The Department of Justice alleged in an indictment Tuesday against Hunter and his wife, Margaret Hunter, that the GOP congressman used campaign funds to purchase trips to Italy and Hawaii, pay for his family's dental work, his children's tuition and international travel for nearly a dozen relatives.

He also allegedly spent thousands on "fast food, movie tickets, golf outings, video games, coffee, groceries, home utilities, and expensive meals."

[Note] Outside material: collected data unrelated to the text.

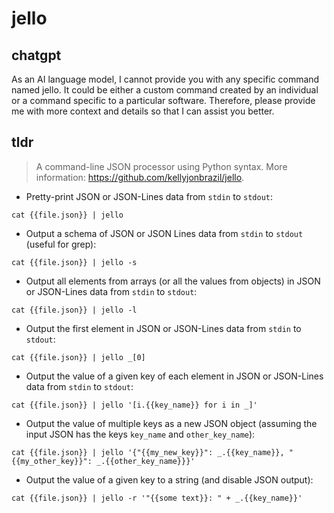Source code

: # jello 
## chatgpt 
As an AI language model, I cannot provide you with any specific command named jello. It could be either a custom command created by an individual or a command specific to a particular software. Therefore, please provide me with more context and details so that I can assist you better. 

## tldr 
 
> A command-line JSON processor using Python syntax.
> More information: <https://github.com/kellyjonbrazil/jello>.

- Pretty-print JSON or JSON-Lines data from `stdin` to `stdout`:

`cat {{file.json}} | jello`

- Output a schema of JSON or JSON Lines data from `stdin` to `stdout` (useful for grep):

`cat {{file.json}} | jello -s`

- Output all elements from arrays (or all the values from objects) in JSON or JSON-Lines data from `stdin` to `stdout`:

`cat {{file.json}} | jello -l`

- Output the first element in JSON or JSON-Lines data from `stdin` to `stdout`:

`cat {{file.json}} | jello _[0]`

- Output the value of a given key of each element in JSON or JSON-Lines data from `stdin` to `stdout`:

`cat {{file.json}} | jello '[i.{{key_name}} for i in _]'`

- Output the value of multiple keys as a new JSON object (assuming the input JSON has the keys `key_name` and `other_key_name`):

`cat {{file.json}} | jello '{"{{my_new_key}}": _.{{key_name}}, "{{my_other_key}}": _.{{other_key_name}}}'`

- Output the value of a given key to a string (and disable JSON output):

`cat {{file.json}} | jello -r '"{{some text}}: " + _.{{key_name}}'`
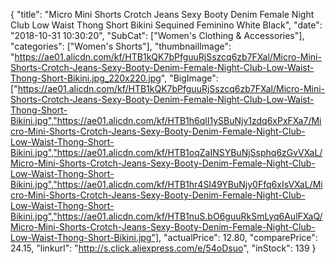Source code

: {
	"title": "Micro Mini Shorts Crotch Jeans Sexy Booty Denim Female Night Club Low Waist Thong Short Bikini Sequined Feminino White Black",
	"date": "2018-10-31 10:30:20",
	"SubCat": ["Women's Clothing & Accessories"],
	"categories": ["Women's Shorts"],
	"thumbnailImage": "https://ae01.alicdn.com/kf/HTB1kQK7bPfguuRjSszcq6zb7FXal/Micro-Mini-Shorts-Crotch-Jeans-Sexy-Booty-Denim-Female-Night-Club-Low-Waist-Thong-Short-Bikini.jpg_220x220.jpg",
	"BigImage": ["https://ae01.alicdn.com/kf/HTB1kQK7bPfguuRjSszcq6zb7FXal/Micro-Mini-Shorts-Crotch-Jeans-Sexy-Booty-Denim-Female-Night-Club-Low-Waist-Thong-Short-Bikini.jpg","https://ae01.alicdn.com/kf/HTB1h6qlI1ySBuNjy1zdq6xPxFXa7/Micro-Mini-Shorts-Crotch-Jeans-Sexy-Booty-Denim-Female-Night-Club-Low-Waist-Thong-Short-Bikini.jpg","https://ae01.alicdn.com/kf/HTB1oqZaINSYBuNjSsphq6zGvVXaL/Micro-Mini-Shorts-Crotch-Jeans-Sexy-Booty-Denim-Female-Night-Club-Low-Waist-Thong-Short-Bikini.jpg","https://ae01.alicdn.com/kf/HTB1hr4SI49YBuNjy0Ffq6xIsVXaL/Micro-Mini-Shorts-Crotch-Jeans-Sexy-Booty-Denim-Female-Night-Club-Low-Waist-Thong-Short-Bikini.jpg","https://ae01.alicdn.com/kf/HTB1nuS.bO6guuRkSmLyq6AulFXaQ/Micro-Mini-Shorts-Crotch-Jeans-Sexy-Booty-Denim-Female-Night-Club-Low-Waist-Thong-Short-Bikini.jpg"],
	"actualPrice": 12.80,
	"comparePrice": 24.15,
	"linkurl": "http://s.click.aliexpress.com/e/54oDsuo",
	"inStock": 139
}
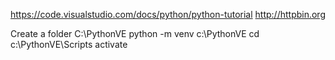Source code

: https://code.visualstudio.com/docs/python/python-tutorial
http://httpbin.org

Create a folder C:\PythonVE
python -m venv c:\PythonVE
cd c:\PythonVE\Scripts
activate
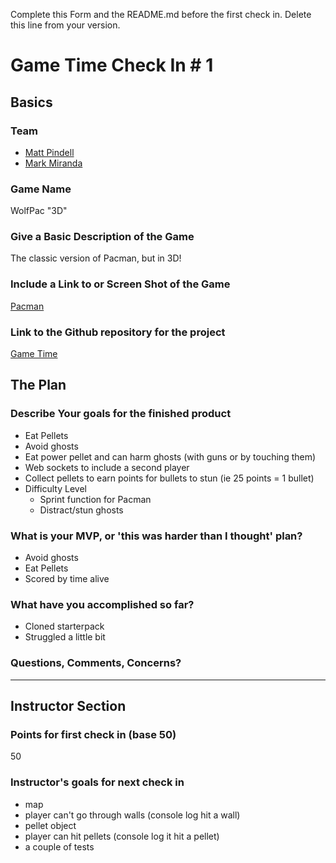 Complete this Form and the README.md before the first check in. Delete this line from your version.

# Game Time Check In # 1

## Basics

### Team
- [Matt Pindell](https://github.com/pindell-matt)
- [Mark Miranda](https://github.com/notmarkmiranda)

### Game Name

WolfPac "3D"

### Give a Basic Description of the Game

The classic version of Pacman, but in 3D!

### Include a Link to or Screen Shot of the Game

[Pacman](http://ai.berkeley.edu/images/pacman_game.gif)

### Link to the Github repository for the project
[Game Time](https://github.com/notmarkmiranda/game-time)

## The Plan

### Describe Your goals for the finished product

  * Eat Pellets
  * Avoid ghosts
  * Eat power pellet and can harm ghosts (with guns or by touching them)
  * Web sockets to include a second player
  * Collect pellets to earn points for bullets to stun (ie 25 points = 1 bullet)
  * Difficulty Level
    * Sprint function for Pacman
    * Distract/stun ghosts

### What is your MVP, or 'this was harder than I thought' plan?


* Avoid ghosts
* Eat Pellets
* Scored by time alive



### What have you accomplished so far?

* Cloned starterpack
* Struggled a little bit


### Questions, Comments, Concerns?

-----

## Instructor Section

### Points for first check in (base 50)
50 
### Instructor's goals for next check in
- map 
- player can't go through walls (console log hit a wall)
- pellet object 
- player can hit pellets (console log it hit a pellet) 
- a couple of tests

The Justice Department said Hunter falsified campaign records filed to the Federal Election Commission to conceal the purchases.

House Minority Leader Nancy PelosiNancy PelosiTrump's Intel moves spark Democratic fury Buttigieg sounds alarm after Sanders wins Nevada Russian interference reports rock Capitol Hill MORE (D-Calif.) called on Hunter to resign over the charges.

Despite the indictment, Hunter will remain on the ballot in California's 50th Congressional District in November. A spokesman for the California secretary of state said in a statement to The Hill that there is no process to remove his name from the ballot.

Hunter will face a Democratic challenger, Ammar Campa-Najjar, in a district that President TrumpDonald John TrumpSchiff blasts Trump for making 'false claims' about Russia intel: 'You've betrayed America. Again.' Poll: Sanders leads 2020 Democratic field with 28 percent, followed by Warren and Biden More than 6 in 10 expect Trump to be reelected: poll MORE won by 15 points in 2016.